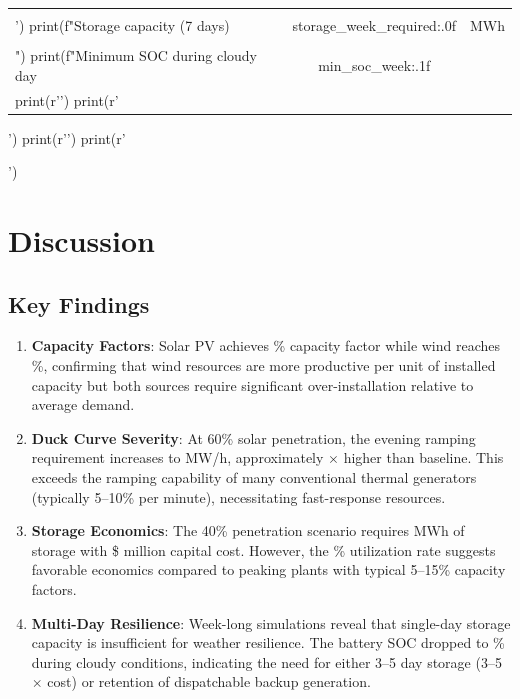 \documentclass[11pt,a4paper]{article}
\begin{document}
\begin{pycode}
\begin{table}[H]
\begin{tabular}{@{}lcc@{}}
{{print(r'\midrule')
print(r'\multicolumn{3}{l}{\textit{Week-Long Simulation}} \\')
print(f"Storage capacity (7 days) & {storage_week_required:.0f} & MWh \\\\")
print(f"Minimum SOC during cloudy day & {min_soc_week:.1f} & \\%
print(r'\bottomrule')
print(r'\end{tabular}')
print(r'\label{tab:results}')
print(r'\end{table}')
\end{pycode}

\section{Discussion}

\subsection{Key Findings}

\begin{enumerate}
\item \textbf{Capacity Factors}: Solar PV achieves \% capacity factor while
wind reaches \%, confirming that wind resources are more productive per unit
of installed capacity but both sources require significant over-installation relative to average
demand.

\item \textbf{Duck Curve Severity}: At 60\% solar penetration, the evening ramping requirement
increases to  MW/h, approximately $\times$
higher than baseline. This exceeds the ramping capability of many conventional thermal generators
(typically 5--10\% per minute), necessitating fast-response resources.

\item \textbf{Storage Economics}: The 40\% penetration scenario requires 
MWh of storage with \$ million capital cost. However, the
\% utilization rate suggests favorable economics
compared to peaking plants with typical 5--15\% capacity factors.

\item \textbf{Multi-Day Resilience}: Week-long simulations reveal that single-day storage capacity
is insufficient for weather resilience. The battery SOC dropped to \%
during cloudy conditions, indicating the need for either 3--5 day storage (3--5$\times$ cost) or
retention of dispatchable backup generation.
\end{enumerate}
\end{document}
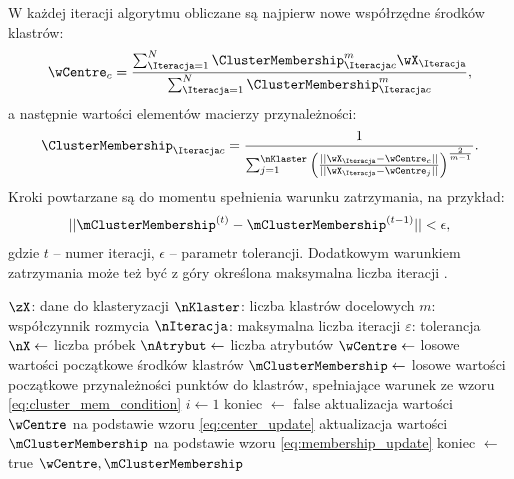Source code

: \documentclass[a4paper,twoside,12pt]{book}
\begin{document}
W każdej iteracji algorytmu obliczane są najpierw nowe współrzędne środków klastrów:
\begin{align}
	\label{eq:center_update}
	\wCentre_{\klaster} = \frac{\sum_{\Iteracja=1}^{N} \ClusterMembership_{\Iteracja\klaster}^{m} \wX_{\Iteracja}}{\sum_{\Iteracja=1}^{N} \ClusterMembership_{\Iteracja\klaster}^{m}},
\end{align}
a następnie wartości elementów macierzy przynależności:
\begin{align}
	\label{eq:membership_update}
	\ClusterMembership_{\Iteracja\klaster} = \frac{1}{\sum_{j=1}^{\nKlaster}\left( \frac{||\wX_{\Iteracja} - \wCentre_{\klaster}||}{||\wX_{\Iteracja} - \wCentre_{j}||} \right)^{\frac{2}{m - 1}}}.
\end{align}
Kroki powtarzane są do momentu spełnienia warunku zatrzymania, na przykład:
\begin{align}
	\label{eq:fcm_stop_contidion}
	||\mClusterMembership^{(t)} - \mClusterMembership^{(t-1)}|| < \epsilon,
\end{align}
%
gdzie $t$ -- numer iteracji, $\epsilon$ -- parametr tolerancji. Dodatkowym warunkiem zatrzymania może też być z góry określona maksymalna liczba iteracji \cite{bib:scikit-fuzzy-cmeans-docs-fcm, bib:skfuzzy-docs-fcm}.

\begin{algorithm}[t]
	\caption{Algorytm rozmytych $c$ średnich}
	\label{alg:fcm}
	\begin{algorithmic}[1]
		\Require $\zX$: dane do klasteryzacji
		\Require $\nKlaster$: liczba klastrów docelowych
		\Require $m$: współczynnik rozmycia 
		\Require $\nIteracja$: maksymalna liczba iteracji
		\Require $\varepsilon$: tolerancja
		\State $\nX \gets $ liczba próbek
		\State $\nAtrybut \gets $ liczba atrybutów  
		\State $\wCentre \gets $ losowe wartości początkowe środków klastrów
		\State $\mClusterMembership \gets $ losowe wartości początkowe przynależności punktów do klastrów, spełniające warunek ze wzoru \ref{eq:cluster_mem_condition}
		\State $i\gets 1$
		\State koniec $\gets$ false
		\State aktualizacja wartości $\wCentre$ na podstawie wzoru \eqref{eq:center_update}
		\State aktualizacja wartości $\mClusterMembership$ na podstawie wzoru \eqref{eq:membership_update}
		\State  koniec $\gets$ true
		\EndIf
		\EndWhile
		\State \Return $\wCentre, \mClusterMembership$
		\EndProcedure
	\end{algorithmic}
\end{algorithm}
\end{document}
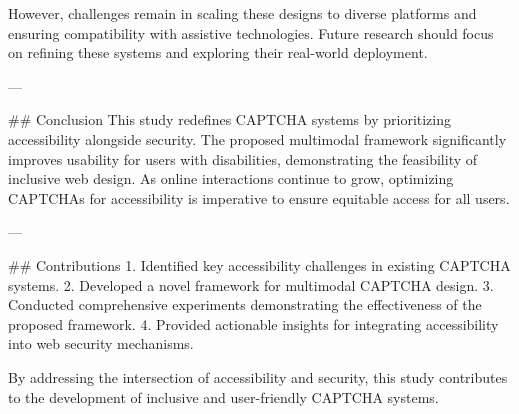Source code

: However, challenges remain in scaling these designs to diverse platforms and ensuring compatibility with assistive technologies. Future research should focus on refining these systems and exploring their real-world deployment.

---

## Conclusion
This study redefines CAPTCHA systems by prioritizing accessibility alongside security. The proposed multimodal framework significantly improves usability for users with disabilities, demonstrating the feasibility of inclusive web design. As online interactions continue to grow, optimizing CAPTCHAs for accessibility is imperative to ensure equitable access for all users.

---

## Contributions
1. Identified key accessibility challenges in existing CAPTCHA systems.
2. Developed a novel framework for multimodal CAPTCHA design.
3. Conducted comprehensive experiments demonstrating the effectiveness of the proposed framework.
4. Provided actionable insights for integrating accessibility into web security mechanisms.

By addressing the intersection of accessibility and security, this study contributes to the development of inclusive and user-friendly CAPTCHA systems.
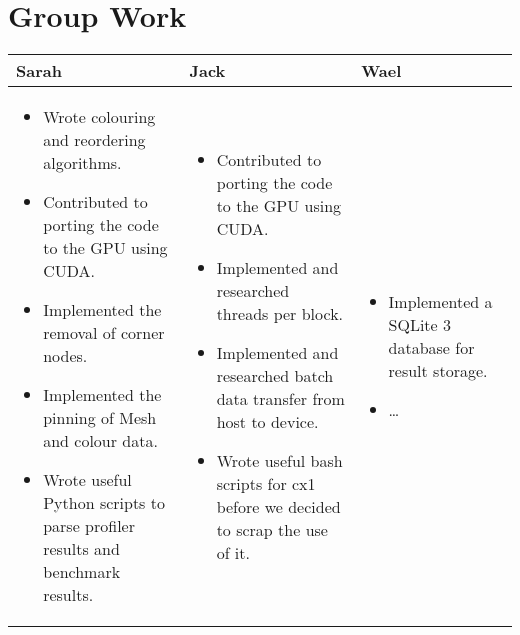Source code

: \section*{Group Work}
\begin{tabular}{|p{5.5cm}| p{5.5cm} | p{5.5cm} |}
  \hline
  Sarah & Jack & Wael\\
  \hline
  \hline
  \begin{itemize}
    \item Wrote colouring and reordering algorithms.
    \item Contributed to porting the code to the GPU using CUDA.
    \item Implemented the removal of corner nodes.
    \item Implemented the pinning of Mesh and colour data.
    \item Wrote useful Python scripts to parse profiler results and benchmark results.
  \end{itemize} &

  \begin{itemize}
    \item Contributed to porting the code to the GPU using CUDA.
    \item Implemented and researched threads per block.
    \item Implemented and researched batch data transfer from host to device.
    \item Wrote useful bash scripts for cx1 before we decided to scrap the use of it.
  \end{itemize} &

  \begin{itemize}
    \item Implemented a SQLite 3 database for result storage.
    \item \ldots
  \end{itemize} \\
  \hline
\end{tabular}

----

▶ [Work required]
Search the records for the string "ramping", and copy every line that holds it.

▶ [Output for this task]
\item \textbf{Duck Curve Severity}: At 60\% solar penetration, the evening ramping requirement
higher than baseline. This exceeds the ramping capability of many conventional thermal generators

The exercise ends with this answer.